INSTRUCTIONS FOR THE TASK: Once you find the line with "根据最大后验准则，给模型加入正则项，此时损失函数变为" in the entries below, print it and each line after it up to and including the line with "periods = [(0, 10), (10, 30), (30, 50), (50, 100)]", exactly, without pictures.

*** TASK MATERIAL ***

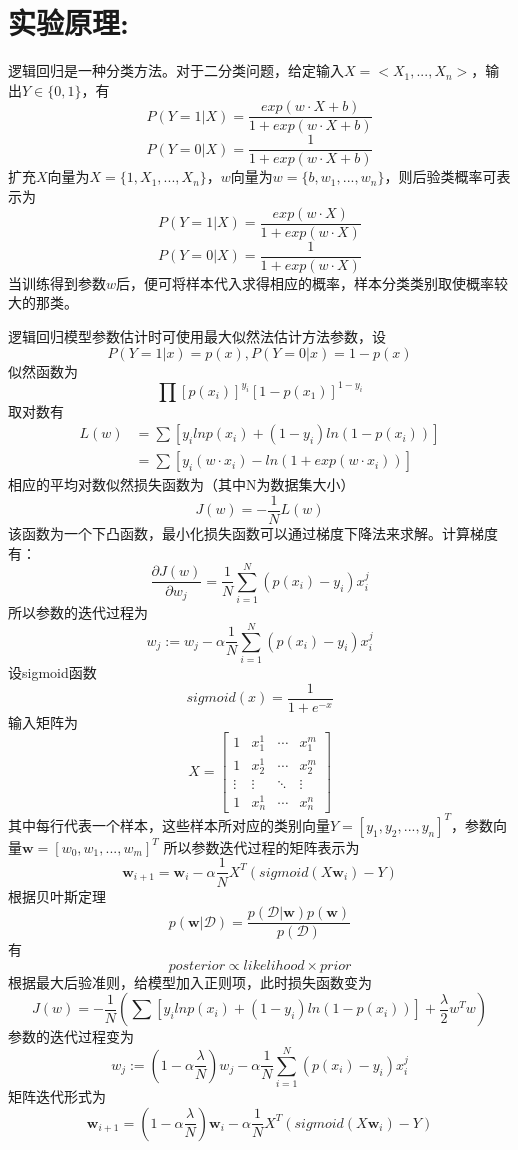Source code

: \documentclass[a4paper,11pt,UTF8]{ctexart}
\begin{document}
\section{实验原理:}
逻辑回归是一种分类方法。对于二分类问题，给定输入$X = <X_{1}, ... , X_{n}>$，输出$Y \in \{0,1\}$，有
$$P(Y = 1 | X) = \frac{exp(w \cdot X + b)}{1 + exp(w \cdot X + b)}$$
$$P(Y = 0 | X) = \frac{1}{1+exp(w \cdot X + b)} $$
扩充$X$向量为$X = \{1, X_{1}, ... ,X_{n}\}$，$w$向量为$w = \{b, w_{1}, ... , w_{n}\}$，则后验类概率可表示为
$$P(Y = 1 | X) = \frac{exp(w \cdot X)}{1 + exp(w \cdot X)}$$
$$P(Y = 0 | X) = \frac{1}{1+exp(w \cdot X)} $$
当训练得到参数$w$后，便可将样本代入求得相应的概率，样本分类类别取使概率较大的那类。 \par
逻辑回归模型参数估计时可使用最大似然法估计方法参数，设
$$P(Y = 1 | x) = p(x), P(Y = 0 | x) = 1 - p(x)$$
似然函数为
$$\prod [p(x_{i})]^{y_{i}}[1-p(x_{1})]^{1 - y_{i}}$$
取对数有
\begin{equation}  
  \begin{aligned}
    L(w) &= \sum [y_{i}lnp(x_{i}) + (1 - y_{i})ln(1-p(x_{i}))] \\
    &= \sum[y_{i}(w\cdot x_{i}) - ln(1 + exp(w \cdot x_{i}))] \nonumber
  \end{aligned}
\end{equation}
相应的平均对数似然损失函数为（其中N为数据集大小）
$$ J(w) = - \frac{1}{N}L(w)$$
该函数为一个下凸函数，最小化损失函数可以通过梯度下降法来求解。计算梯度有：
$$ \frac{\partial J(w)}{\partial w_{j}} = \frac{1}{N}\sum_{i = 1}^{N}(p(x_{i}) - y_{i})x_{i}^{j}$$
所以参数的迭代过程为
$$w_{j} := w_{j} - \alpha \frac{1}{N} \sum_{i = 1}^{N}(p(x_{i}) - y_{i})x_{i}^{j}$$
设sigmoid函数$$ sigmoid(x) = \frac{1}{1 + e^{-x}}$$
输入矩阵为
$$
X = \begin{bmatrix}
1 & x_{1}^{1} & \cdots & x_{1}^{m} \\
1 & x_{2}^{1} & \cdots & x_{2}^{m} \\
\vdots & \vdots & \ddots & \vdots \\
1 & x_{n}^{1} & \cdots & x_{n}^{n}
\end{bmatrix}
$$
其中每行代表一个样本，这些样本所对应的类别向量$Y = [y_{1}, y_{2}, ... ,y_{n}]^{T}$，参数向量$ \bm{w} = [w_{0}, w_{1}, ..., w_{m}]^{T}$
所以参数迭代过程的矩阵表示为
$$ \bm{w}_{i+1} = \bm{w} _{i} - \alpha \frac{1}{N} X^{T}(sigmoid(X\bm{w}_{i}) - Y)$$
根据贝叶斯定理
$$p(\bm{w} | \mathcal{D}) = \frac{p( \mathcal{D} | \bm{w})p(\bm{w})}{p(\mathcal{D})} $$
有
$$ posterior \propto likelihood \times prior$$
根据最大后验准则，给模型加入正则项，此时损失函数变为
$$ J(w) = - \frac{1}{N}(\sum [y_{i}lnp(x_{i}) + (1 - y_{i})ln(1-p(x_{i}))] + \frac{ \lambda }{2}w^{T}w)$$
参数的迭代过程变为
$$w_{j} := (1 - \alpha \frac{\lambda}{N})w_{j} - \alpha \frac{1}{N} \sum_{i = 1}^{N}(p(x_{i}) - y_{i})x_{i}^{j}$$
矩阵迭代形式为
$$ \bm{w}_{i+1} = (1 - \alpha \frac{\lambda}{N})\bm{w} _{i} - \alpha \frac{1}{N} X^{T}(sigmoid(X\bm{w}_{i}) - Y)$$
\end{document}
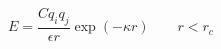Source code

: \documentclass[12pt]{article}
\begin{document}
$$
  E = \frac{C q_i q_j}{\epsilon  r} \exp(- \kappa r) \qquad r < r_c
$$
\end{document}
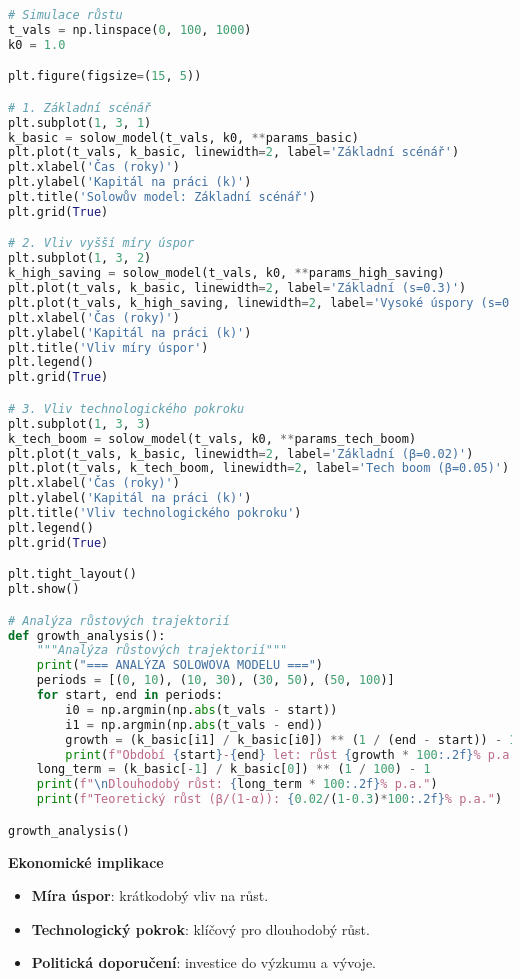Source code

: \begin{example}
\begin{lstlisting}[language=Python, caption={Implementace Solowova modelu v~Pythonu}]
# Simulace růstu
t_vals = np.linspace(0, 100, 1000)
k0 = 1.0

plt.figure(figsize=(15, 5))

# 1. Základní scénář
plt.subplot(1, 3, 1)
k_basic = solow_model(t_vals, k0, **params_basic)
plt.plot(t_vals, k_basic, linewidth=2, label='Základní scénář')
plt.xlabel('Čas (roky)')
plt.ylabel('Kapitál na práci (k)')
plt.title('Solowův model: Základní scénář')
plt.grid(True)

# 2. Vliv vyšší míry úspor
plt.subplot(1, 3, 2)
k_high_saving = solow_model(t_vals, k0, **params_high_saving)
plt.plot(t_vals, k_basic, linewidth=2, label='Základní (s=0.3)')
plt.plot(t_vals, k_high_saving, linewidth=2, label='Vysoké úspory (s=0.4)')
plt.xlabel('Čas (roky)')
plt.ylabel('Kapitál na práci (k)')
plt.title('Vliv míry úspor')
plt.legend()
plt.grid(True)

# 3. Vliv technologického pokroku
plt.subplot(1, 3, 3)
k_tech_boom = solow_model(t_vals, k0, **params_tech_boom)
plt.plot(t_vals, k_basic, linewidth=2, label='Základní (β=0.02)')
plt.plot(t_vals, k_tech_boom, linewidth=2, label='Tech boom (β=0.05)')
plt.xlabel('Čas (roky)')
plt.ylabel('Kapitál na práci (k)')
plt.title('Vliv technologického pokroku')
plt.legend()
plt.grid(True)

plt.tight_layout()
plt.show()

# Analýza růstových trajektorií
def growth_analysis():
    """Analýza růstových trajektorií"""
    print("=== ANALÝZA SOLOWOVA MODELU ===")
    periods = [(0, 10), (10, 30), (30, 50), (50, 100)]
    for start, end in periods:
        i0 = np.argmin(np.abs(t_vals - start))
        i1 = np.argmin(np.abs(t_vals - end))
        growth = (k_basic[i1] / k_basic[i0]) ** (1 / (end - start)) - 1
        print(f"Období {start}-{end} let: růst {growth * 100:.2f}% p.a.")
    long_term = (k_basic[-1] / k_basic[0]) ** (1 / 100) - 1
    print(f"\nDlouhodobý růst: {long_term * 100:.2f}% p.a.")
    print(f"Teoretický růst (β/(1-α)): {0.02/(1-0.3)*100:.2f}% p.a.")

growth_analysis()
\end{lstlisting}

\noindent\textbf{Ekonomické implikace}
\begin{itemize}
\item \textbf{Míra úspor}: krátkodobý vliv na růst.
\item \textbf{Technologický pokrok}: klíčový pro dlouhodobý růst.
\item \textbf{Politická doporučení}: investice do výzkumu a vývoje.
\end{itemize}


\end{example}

*** End of TASK MATERIAL ***
*** TASK MATERIAL ***

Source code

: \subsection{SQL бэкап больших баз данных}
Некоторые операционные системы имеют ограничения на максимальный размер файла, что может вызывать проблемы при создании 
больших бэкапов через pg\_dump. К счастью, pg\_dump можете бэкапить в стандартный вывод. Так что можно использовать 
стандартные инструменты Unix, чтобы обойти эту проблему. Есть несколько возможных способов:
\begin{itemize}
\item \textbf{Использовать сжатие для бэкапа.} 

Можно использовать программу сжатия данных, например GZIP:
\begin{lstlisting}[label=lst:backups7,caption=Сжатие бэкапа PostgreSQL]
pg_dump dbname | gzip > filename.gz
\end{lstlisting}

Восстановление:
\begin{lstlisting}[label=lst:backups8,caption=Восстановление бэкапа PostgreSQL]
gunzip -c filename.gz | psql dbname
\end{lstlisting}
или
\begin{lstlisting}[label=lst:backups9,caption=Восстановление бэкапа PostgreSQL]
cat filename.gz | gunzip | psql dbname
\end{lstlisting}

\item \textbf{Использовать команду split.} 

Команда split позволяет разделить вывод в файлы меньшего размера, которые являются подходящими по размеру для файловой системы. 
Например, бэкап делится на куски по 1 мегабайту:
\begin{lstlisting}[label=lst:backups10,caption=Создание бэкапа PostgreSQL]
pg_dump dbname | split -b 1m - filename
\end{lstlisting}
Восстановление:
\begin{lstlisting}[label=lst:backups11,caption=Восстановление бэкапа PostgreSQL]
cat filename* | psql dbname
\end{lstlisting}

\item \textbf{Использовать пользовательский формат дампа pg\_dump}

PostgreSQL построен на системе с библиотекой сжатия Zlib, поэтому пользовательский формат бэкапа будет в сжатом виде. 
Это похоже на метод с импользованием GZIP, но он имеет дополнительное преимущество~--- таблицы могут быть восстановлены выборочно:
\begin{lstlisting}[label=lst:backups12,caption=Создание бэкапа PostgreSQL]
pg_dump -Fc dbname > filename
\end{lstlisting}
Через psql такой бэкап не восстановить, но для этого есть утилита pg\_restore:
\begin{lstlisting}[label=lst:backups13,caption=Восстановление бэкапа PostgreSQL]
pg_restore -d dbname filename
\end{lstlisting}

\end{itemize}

*** End of TASK MATERIAL ***

RESULT FOR THIS TASK:
根据最大后验准则，给模型加入正则项，此时损失函数变为
$$ J(w) = - \frac{1}{N}(\sum [y_{i}lnp(x_{i}) + (1 - y_{i})ln(1-p(x_{i}))] + \frac{ \lambda }{2}w^{T}w)$$
参数的迭代过程变为
$$w_{j} := (1 - \alpha \frac{\lambda}{N})w_{j} - \alpha \frac{1}{N} \sum_{i = 1}^{N}(p(x_{i}) - y_{i})x_{i}^{j}$$
矩阵迭代形式为
$$ \bm{w}_{i+1} = (1 - \alpha \frac{\lambda}{N})\bm{w} _{i} - \alpha \frac{1}{N} X^{T}(sigmoid(X\bm{w}_{i}) - Y)$$
\end{document}
Source code

: \documentclass[12pt]{article}
\begin{document}
$$
  E = \frac{C q_i q_j}{\epsilon  r} \exp(- \kappa r) \qquad r < r_c
$$
\end{document}
Source code

: \begin{example}
\begin{lstlisting}[language=Python, caption={Implementace Solowova modelu v~Pythonu}]
# Simulace růstu
t_vals = np.linspace(0, 100, 1000)
k0 = 1.0

plt.figure(figsize=(15, 5))

# 1. Základní scénář
plt.subplot(1, 3, 1)
k_basic = solow_model(t_vals, k0, **params_basic)
plt.plot(t_vals, k_basic, linewidth=2, label='Základní scénář')
plt.xlabel('Čas (roky)')
plt.ylabel('Kapitál na práci (k)')
plt.title('Solowův model: Základní scénář')
plt.grid(True)

# 2. Vliv vyšší míry úspor
plt.subplot(1, 3, 2)
k_high_saving = solow_model(t_vals, k0, **params_high_saving)
plt.plot(t_vals, k_basic, linewidth=2, label='Základní (s=0.3)')
plt.plot(t_vals, k_high_saving, linewidth=2, label='Vysoké úspory (s=0.4)')
plt.xlabel('Čas (roky)')
plt.ylabel('Kapitál na práci (k)')
plt.title('Vliv míry úspor')
plt.legend()
plt.grid(True)

# 3. Vliv technologického pokroku
plt.subplot(1, 3, 3)
k_tech_boom = solow_model(t_vals, k0, **params_tech_boom)
plt.plot(t_vals, k_basic, linewidth=2, label='Základní (β=0.02)')
plt.plot(t_vals, k_tech_boom, linewidth=2, label='Tech boom (β=0.05)')
plt.xlabel('Čas (roky)')
plt.ylabel('Kapitál na práci (k)')
plt.title('Vliv technologického pokroku')
plt.legend()
plt.grid(True)

plt.tight_layout()
plt.show()

# Analýza růstových trajektorií
def growth_analysis():
    """Analýza růstových trajektorií"""
    print("=== ANALÝZA SOLOWOVA MODELU ===")
    periods = [(0, 10), (10, 30), (30, 50), (50, 100)]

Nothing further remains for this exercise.